----- Source information -----
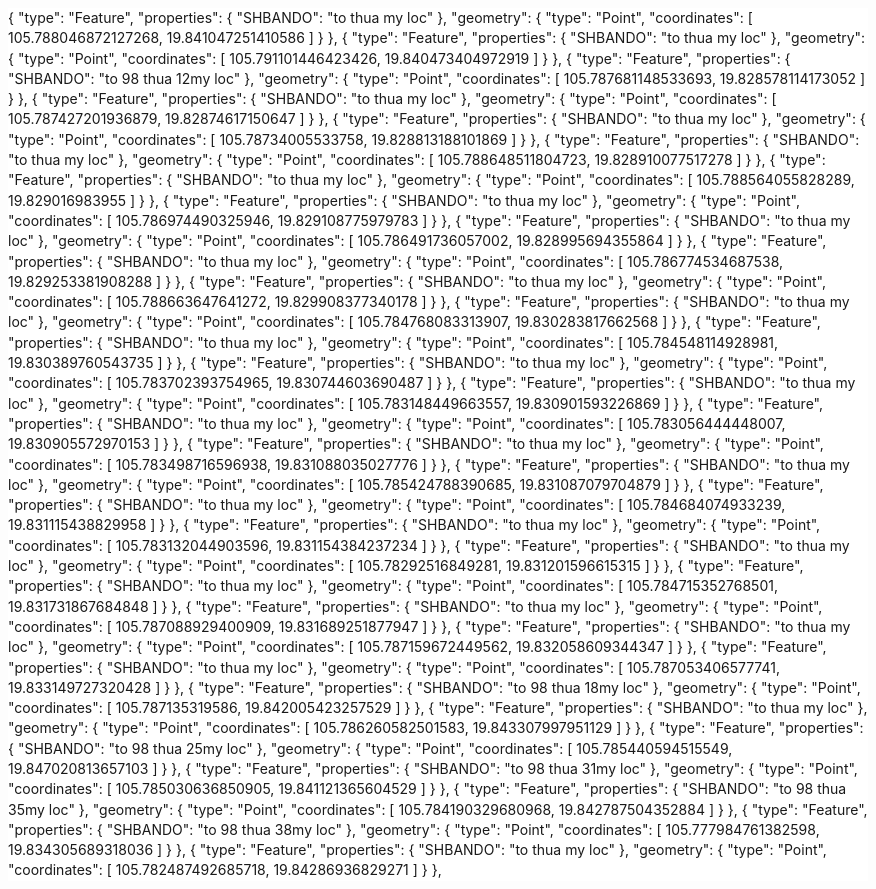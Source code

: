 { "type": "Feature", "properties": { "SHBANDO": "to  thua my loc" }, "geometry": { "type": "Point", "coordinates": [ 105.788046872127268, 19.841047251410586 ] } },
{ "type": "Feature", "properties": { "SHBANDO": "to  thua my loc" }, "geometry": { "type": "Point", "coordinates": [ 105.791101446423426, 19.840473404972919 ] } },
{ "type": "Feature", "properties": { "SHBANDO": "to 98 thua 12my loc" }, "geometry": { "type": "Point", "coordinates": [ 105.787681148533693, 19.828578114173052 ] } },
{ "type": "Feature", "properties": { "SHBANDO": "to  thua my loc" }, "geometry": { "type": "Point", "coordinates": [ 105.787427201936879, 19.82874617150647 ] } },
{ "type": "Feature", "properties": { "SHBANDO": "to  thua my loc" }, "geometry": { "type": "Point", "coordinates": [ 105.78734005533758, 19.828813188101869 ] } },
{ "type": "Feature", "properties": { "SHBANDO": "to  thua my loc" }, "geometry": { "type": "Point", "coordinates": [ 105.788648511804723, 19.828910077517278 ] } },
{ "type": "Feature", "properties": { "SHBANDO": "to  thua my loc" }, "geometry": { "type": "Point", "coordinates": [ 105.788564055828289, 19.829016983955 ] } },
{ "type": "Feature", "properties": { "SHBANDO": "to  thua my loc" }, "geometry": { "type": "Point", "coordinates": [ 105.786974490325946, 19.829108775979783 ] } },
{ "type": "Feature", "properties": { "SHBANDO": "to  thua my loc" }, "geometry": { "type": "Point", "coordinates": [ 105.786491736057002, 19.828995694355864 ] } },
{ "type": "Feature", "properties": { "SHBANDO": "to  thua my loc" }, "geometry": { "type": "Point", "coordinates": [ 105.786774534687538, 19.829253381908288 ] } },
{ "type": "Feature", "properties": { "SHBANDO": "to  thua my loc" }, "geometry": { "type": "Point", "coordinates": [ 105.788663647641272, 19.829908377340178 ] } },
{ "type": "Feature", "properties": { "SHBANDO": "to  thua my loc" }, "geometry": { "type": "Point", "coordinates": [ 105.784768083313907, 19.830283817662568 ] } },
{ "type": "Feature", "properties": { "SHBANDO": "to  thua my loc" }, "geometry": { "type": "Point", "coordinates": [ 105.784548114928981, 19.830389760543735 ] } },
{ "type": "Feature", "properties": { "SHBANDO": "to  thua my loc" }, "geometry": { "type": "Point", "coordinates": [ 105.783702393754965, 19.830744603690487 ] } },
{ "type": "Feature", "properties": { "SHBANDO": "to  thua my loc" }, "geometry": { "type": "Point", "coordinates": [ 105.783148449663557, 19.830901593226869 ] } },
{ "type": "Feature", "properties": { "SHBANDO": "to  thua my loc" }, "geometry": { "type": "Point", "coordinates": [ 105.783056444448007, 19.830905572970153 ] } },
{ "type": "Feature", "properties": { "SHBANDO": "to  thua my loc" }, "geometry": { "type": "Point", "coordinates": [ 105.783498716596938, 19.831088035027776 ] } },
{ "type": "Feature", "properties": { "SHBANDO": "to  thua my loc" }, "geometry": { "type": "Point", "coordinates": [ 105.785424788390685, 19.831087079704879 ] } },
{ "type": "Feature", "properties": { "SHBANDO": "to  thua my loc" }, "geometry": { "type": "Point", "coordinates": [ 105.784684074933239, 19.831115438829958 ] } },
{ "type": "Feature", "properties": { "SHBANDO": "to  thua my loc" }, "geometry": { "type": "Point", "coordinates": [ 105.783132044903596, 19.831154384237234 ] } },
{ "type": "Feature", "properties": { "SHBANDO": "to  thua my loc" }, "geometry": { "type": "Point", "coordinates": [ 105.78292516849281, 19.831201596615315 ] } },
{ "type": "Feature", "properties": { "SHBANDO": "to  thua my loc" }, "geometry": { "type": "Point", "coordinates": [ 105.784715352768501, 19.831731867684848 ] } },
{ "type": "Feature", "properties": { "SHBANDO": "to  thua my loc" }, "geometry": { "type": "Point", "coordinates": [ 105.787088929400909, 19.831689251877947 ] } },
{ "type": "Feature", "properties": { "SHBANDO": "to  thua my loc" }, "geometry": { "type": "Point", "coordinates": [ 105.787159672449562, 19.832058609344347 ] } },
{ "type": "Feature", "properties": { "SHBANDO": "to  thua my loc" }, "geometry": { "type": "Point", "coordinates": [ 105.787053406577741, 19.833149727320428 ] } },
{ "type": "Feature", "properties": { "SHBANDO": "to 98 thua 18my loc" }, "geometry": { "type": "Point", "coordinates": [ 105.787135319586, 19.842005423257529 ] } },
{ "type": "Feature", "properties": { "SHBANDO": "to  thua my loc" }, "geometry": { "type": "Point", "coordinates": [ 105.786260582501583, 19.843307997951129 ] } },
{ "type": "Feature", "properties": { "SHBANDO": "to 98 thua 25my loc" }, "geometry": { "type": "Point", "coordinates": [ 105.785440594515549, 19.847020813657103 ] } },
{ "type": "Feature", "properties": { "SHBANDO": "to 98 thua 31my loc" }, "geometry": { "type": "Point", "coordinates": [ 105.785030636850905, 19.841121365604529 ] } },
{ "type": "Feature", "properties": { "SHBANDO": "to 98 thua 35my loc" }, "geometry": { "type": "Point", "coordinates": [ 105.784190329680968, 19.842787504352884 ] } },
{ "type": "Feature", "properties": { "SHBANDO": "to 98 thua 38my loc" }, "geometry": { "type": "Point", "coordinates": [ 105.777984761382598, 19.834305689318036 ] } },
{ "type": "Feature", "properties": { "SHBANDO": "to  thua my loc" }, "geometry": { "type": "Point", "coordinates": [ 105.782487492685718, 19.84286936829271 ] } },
-----
**What is needed:** Exact copies of the lines from the one holding "98 thua 38my" through the last line above, and only those, make up the answer.

**Answer for the task:**
{ "type": "Feature", "properties": { "SHBANDO": "to 98 thua 38my loc" }, "geometry": { "type": "Point", "coordinates": [ 105.777984761382598, 19.834305689318036 ] } },
{ "type": "Feature", "properties": { "SHBANDO": "to  thua my loc" }, "geometry": { "type": "Point", "coordinates": [ 105.782487492685718, 19.84286936829271 ] } },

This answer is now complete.